Wednesday, July 12, 2006

Tape 11, Side B

[Begin Tape 11, Side B]

So you got into some trouble.

We were in Fort Knox, Kentucky, also this was a little more serious—we could observe the basic training facility in Fort Knox, Kentucky too, and we could see that, well, there were a couple of us from Fort Bliss, Texas; the rest of the people were from all over. New Yorkers, first time exposed to New Yorkers, New York kids, New York Italian kids, yeah, real good singers, and you know, black youths from the ghetto and guys from the farm. It’s just like those old movies where there’s one of everything, there was one of everybody.

Were you good with voices in those days the way you are? Were you picking up the dialects?

Not really, no, I wasn’t, no, not really. Maybe you could imitate a sergeant or something like that; not really then; it was kind of a short time. But we were in these old World War I wooden barracks and it wasn’t so crowded, they were still barracks but it wasn’t so crowded as it was in basic training.

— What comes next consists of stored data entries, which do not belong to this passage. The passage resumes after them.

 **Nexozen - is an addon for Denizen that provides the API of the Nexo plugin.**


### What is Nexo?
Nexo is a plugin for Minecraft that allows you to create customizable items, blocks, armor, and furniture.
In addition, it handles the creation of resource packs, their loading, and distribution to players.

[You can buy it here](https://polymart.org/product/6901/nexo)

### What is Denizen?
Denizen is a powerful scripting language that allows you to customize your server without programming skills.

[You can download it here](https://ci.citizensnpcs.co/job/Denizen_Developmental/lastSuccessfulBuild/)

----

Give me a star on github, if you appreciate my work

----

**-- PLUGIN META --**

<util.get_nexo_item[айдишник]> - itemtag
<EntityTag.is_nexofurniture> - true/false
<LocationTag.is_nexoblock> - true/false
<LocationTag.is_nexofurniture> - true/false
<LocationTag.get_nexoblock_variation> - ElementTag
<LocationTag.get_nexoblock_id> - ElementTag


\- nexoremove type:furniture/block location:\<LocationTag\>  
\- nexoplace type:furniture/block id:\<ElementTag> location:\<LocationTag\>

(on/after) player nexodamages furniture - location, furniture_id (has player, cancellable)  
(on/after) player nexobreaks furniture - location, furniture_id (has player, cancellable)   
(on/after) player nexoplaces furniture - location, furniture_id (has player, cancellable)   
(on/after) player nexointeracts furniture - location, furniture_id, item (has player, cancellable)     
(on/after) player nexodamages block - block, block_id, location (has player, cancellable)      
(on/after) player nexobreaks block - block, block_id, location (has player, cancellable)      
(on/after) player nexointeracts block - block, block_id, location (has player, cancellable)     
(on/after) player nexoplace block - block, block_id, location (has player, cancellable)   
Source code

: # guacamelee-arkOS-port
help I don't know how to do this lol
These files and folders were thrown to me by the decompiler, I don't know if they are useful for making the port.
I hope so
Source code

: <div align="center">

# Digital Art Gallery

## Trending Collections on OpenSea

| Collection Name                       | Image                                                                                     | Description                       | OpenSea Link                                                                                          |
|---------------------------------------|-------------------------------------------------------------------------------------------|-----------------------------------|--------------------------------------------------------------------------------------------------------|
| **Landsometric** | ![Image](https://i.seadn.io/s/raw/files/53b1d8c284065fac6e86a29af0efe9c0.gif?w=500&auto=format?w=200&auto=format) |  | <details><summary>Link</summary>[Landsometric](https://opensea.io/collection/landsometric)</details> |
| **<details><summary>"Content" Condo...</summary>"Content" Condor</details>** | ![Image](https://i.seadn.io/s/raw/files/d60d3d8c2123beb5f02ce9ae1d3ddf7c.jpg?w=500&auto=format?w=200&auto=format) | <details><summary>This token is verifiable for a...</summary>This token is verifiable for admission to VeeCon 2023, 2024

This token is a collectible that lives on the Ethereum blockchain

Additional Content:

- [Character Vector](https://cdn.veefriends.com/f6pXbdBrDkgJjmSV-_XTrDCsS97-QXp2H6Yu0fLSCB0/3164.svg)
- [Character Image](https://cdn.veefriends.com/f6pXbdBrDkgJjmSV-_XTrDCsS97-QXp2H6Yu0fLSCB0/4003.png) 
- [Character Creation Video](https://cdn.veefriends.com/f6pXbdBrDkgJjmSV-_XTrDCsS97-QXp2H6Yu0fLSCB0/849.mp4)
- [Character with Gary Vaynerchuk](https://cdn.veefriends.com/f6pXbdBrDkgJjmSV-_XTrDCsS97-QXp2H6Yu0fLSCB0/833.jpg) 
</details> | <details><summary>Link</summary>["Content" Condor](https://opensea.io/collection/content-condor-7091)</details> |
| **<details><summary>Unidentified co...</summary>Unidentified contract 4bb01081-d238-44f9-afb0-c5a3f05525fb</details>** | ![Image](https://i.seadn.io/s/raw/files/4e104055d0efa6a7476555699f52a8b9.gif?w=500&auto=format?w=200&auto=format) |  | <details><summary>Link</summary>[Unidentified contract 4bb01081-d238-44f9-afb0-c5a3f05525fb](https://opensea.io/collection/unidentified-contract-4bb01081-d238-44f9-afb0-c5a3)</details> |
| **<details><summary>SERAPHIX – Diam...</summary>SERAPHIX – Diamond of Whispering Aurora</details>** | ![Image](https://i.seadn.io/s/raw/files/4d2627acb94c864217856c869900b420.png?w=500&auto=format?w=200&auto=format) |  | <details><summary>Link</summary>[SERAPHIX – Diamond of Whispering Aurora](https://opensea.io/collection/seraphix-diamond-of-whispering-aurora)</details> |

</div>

Oh, the Fort Knox basic training, we could see those: that was much more serious than the Fort Bliss basic training; and jeez, we had it really good, ‘cause they were making them run all the time and before they could go into the mess hall they had to do ten chin-ups, recite their name, rank and serial number and the code of conduct, articles from the military code of conduct and the chain of command before they could get in [laughs]. Yeah, so they were some serious basic training places.

So had their basic training program been around longer than Fort Bliss or shorter?

Probably longer; probably longer and probably more… you know all these different training centers were connected with various different armies, you know, like the 8th Army and the 6th Army and the 1st Army, and you know they all had their different traditions and things like that so probably—I’m just guessing—in Fort Knox there was a strong infantry training tradition, so they were putting those guys through the ringer. I’d like to see their hand-to-hand combat drills; they were probably out there making contact.

[Laughing] None of that fairy stuff.

Yeah, none of that slapping. Hello sailor [laughs].

Bitch slapping men… [laughter]

So we were spread out in these old World War I wooden barracks; we had more free time; you could drink a lot of beer at the PX; you could spend a lot of time at the cafeteria; you could go off—one thing you couldn’t do at Fort Bliss was go off base—and in this phase of the training you could go off during the weekends, you could have leaves and things like that, so it was a little more relaxed, and in my spare time I would entertain the troops from time to time [laughter], and one of the things I did was shoot flame out of my mouth [laughter]. I used to do this driving around the beach at night, you know, as a passenger in somebody’s car.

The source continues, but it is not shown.